可能考虑到大部分厂商、机构一直没有很好的使用 SameSite 属性,作为行业领导者甚至是标准制定者,从 Chrome 80 开始,Chrome 开始将 SameSite 的默认值从 None 修改为 Lax。

背景

有同事反馈在第三方域下 POST 表单到公司域的时候,会出现一个诡异的现象,刚开始一切正常,在大概 2 分钟后,POST 数据携带的 Cookie 丢失,可能是部分丢失,也可能是全部丢失。Chrome 和 Edge(Chromium 内核)有问题,Firefox 无此异常。重点怀疑和 Chrome 下 SameSite 属性有关,但是无法解释为什么刚开始可以携带 Cookie。因为涉及到的业务较复杂,所以打算简化业务场景去做测试。

测试准备

  • 使用 https://sub0.example-a.com/a 作为 set-cookie 的页面,Cookie SameSite 类型包括四种:Strict、Lax、None、空。
  • 分别在 sub1.example-a.com 域和 A 域(暂且用 A 表示第三方域名)下 POST 表单到 https://sub0.example-a.com 查看客户端发送的 Cookie。

测试过程

  1. 访问 https://sub0.example-a.com/a 获取 Cookie。
  2. 在 https://sub1.example-a.com 的某个页面 POST 表单到 https://sub0.example-a.com,在任何情况下都可以携带所有 sub0.example-a.com 域下的 Cookie(因为根据 Cookie 同站规则判断都属于 example-a.com)。
  3. 两分钟内在 A 域下 POST 表单到 https://sub0.example-a.com,SameSite=Strict 的 Cookie 在任何情况下都不能携带,其他的都能携带。
  4. 两分钟之后,在 A 域下 POST 表单到 https://sub0.example-a.com ,只能携带 SameSite=None 的Cookie。
  5. 重复步骤 1
  6. 马上在 A 域下 POST 表单到 https://sub0.example-a.com ,只能携带 SameSite=None 的 Cookie。
  7. 修改 https://sub0.example-a.com/a 的页面逻辑: 改变 set-cookie 的 value,然后访问 https://sub0.example-a.com/a 获取新 Cookie。
  8. 马上在 A 域下 POST 表单到 https://sub0.example-a.com ,能携带 SameSite 为 None 或者空的 Cookie。
  9. 过了大概两分钟之后,在三方域下 POST 表单到 https://sub0.example-a.com ,只能携带 SameSite=None 的Cookie。

测试结论

根据测试过程和结果可以看到,Cookie SameSite 为空的时候确实存在有时效性的现象,在响应头获取新 Cookie首次获取该 Cookie 或者 Cookie 值有更新的两分钟内,跨站请求是被允许携带 Cookie 的,两分钟后该 Cookie 将会完全遵守 Lax 策略。

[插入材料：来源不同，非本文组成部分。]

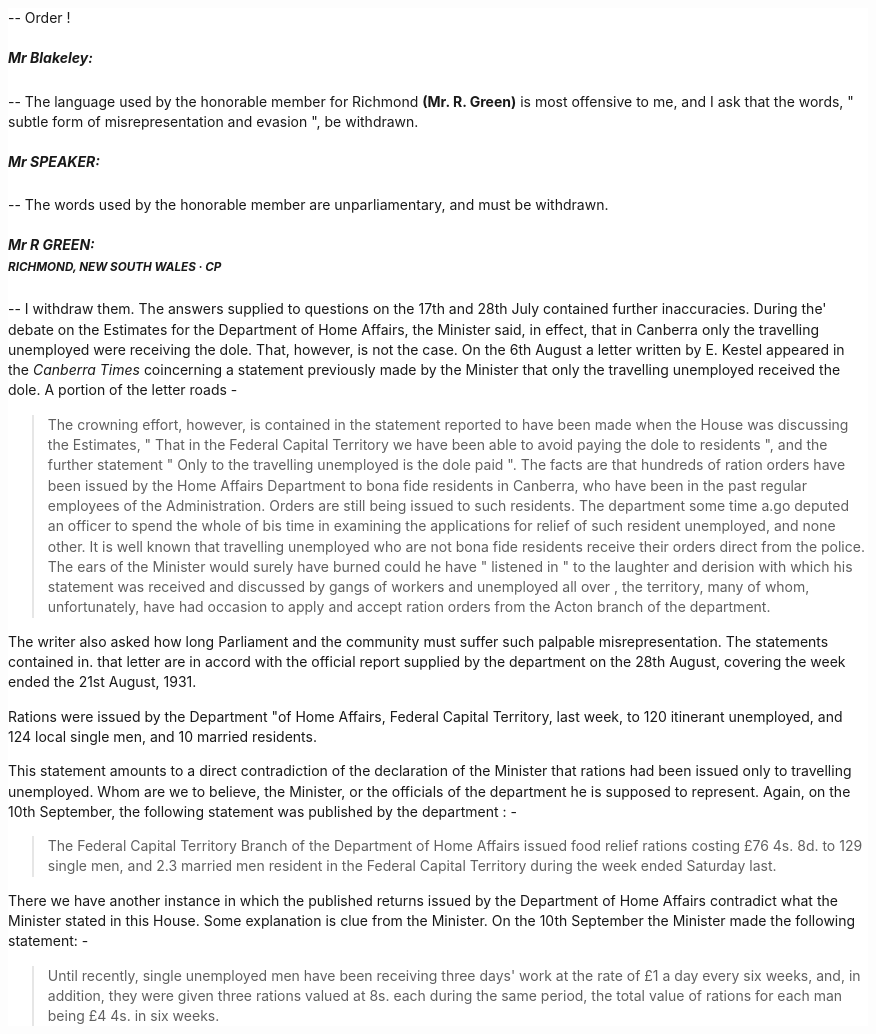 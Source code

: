 -- Order ! 

##### Mr Blakeley:

--  The language used by the honorable member for Richmond  **(Mr. R. Green)**  is most offensive to me, and I ask that the words, " subtle form of misrepresentation and evasion ", be withdrawn. 

##### Mr SPEAKER:

-- The words used by the honorable member are unparliamentary, and must be withdrawn. 

##### Mr R GREEN:<br><small class="text-muted">RICHMOND, NEW SOUTH WALES &middot; CP</small>

-- I withdraw them. The answers supplied to questions on the 17th and 28th July contained further inaccuracies. During the' debate on the Estimates for the Department of Home Affairs, the Minister said, in effect, that in Canberra only the travelling unemployed were receiving the dole.  That, however, is not the case. On the 6th August a letter written by E. Kestel  appeared in the  *Canberra Times*  coincerning a statement previously made by the Minister that only the travelling unemployed received the dole. A portion of the letter roads - 

  >The crowning effort, however, is contained in the statement reported to have been made when the House was discussing the Estimates, " That in the Federal Capital Territory we have been able to avoid paying the dole to residents ", and the further statement " Only to the travelling unemployed is the dole paid ". The facts are that hundreds of ration orders have been issued by the Home Affairs Department to bona fide residents in Canberra, who have been in the past regular employees of the Administration. Orders are still being issued to such residents. The department some time a.go deputed an officer to spend the whole of bis time in examining the applications for relief of such resident unemployed, and none other. It is well known that travelling unemployed who are not bona fide residents receive their orders direct from the police. The ears of the Minister would surely have burned could he have " listened in " to the laughter and derision with which his statement was received and discussed by gangs of workers and unemployed all over , the territory, many of whom, unfortunately, have had occasion to apply and accept ration orders from the Acton branch of the department. 

The writer also asked how long Parliament and the community must suffer such palpable misrepresentation. The statements contained in. that letter are in accord with the official report supplied by the department on the 28th August, covering the week ended the 21st August, 1931. 

Rations  were issued by the Department "of Home Affairs, Federal Capital Territory, last week, to 120 itinerant unemployed, and 124 local single men, and 10 married residents. 

This statement amounts to a direct contradiction of the declaration of the Minister that rations had been issued only to travelling unemployed. Whom are we to believe, the Minister, or the officials of the department he is supposed to represent. Again, on the 10th September, the following statement was published by the department : - 

  >The Federal Capital Territory Branch of the Department of Home Affairs issued food relief rations costing £76 4s. 8d. to 129 single men, and 2.3 married men resident in the Federal Capital Territory during the week ended Saturday last. 

There we have another instance in which the published returns issued by the Department of Home Affairs contradict what the Minister stated in this House. Some explanation is clue from the Minister. On the 10th September the Minister made the following statement: - 

  >Until recently, single unemployed men have been receiving three days' work at the rate of £1 a day every six weeks, and, in addition, they were given three rations valued at 8s. each during the same period, the total value of rations for each man being £4 4s. in six weeks. 
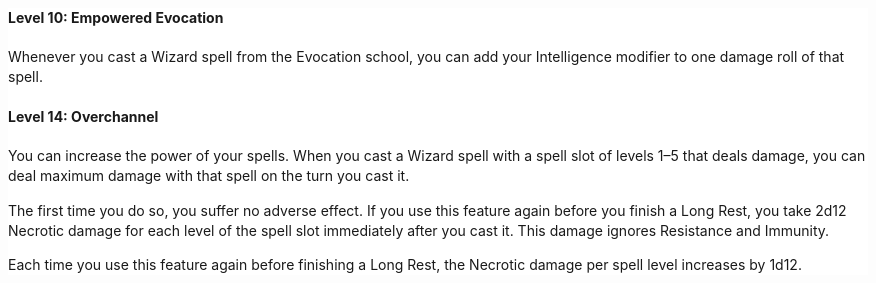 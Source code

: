 #### Level 10: Empowered Evocation

Whenever you cast a Wizard spell from the Evocation school, you can add your Intelligence modifier to one damage roll of that spell.

#### Level 14: Overchannel

You can increase the power of your spells. When you cast a Wizard spell with a spell slot of levels 1–5 that deals damage, you can deal maximum damage with that spell on the turn you cast it.

The first time you do so, you suffer no adverse effect. If you use this feature again before you finish a Long Rest, you take 2d12 Necrotic damage for each level of the spell slot immediately after you cast it. This damage ignores Resistance and Immunity.

Each time you use this feature again before finishing a Long Rest, the Necrotic damage per spell level increases by 1d12.
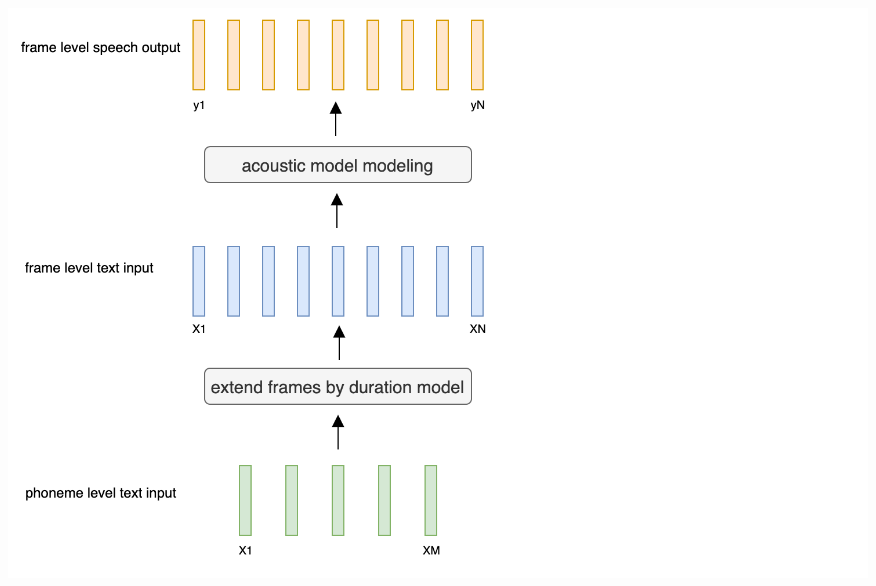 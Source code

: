   <img src="https://raw.githubusercontent.com/PaddlePaddle/PaddleSpeech/develop/docs/images/frame_level_am.png" width=500 /> <br>
</div>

后来查阅资料,在 Chrome Platform Status 上得到了证实:

Note: Chrome will make an exception for cookies set without a SameSite attribute less than 2 minutes ago. Such cookies will also be sent with non-idempotent (e.g. POST) top-level cross-site requests despite normal SameSite=Lax cookies requiring top-level cross-site requests to have a safe (e.g. GET) HTTP method. Support for this intervention ("Lax + POST") will be removed in the future.

Chrome 在近段时间的一些行为略显激进,比如隐藏地址栏的协议、域名的 www 前缀,不过对于 SameSite 默认值的修改我是赞同的,这个行为在一定程度上能缓解 CSRF 的危害。

说到最后,我想说我最近将主力浏览器从 Chrome 换到了 Edge,Chrome 的资源占用是我无法忍受的,同是 Chromium 内核,相比来说 Edge 就做的很好,不过感觉这也是很多产品做大之后的通病吧。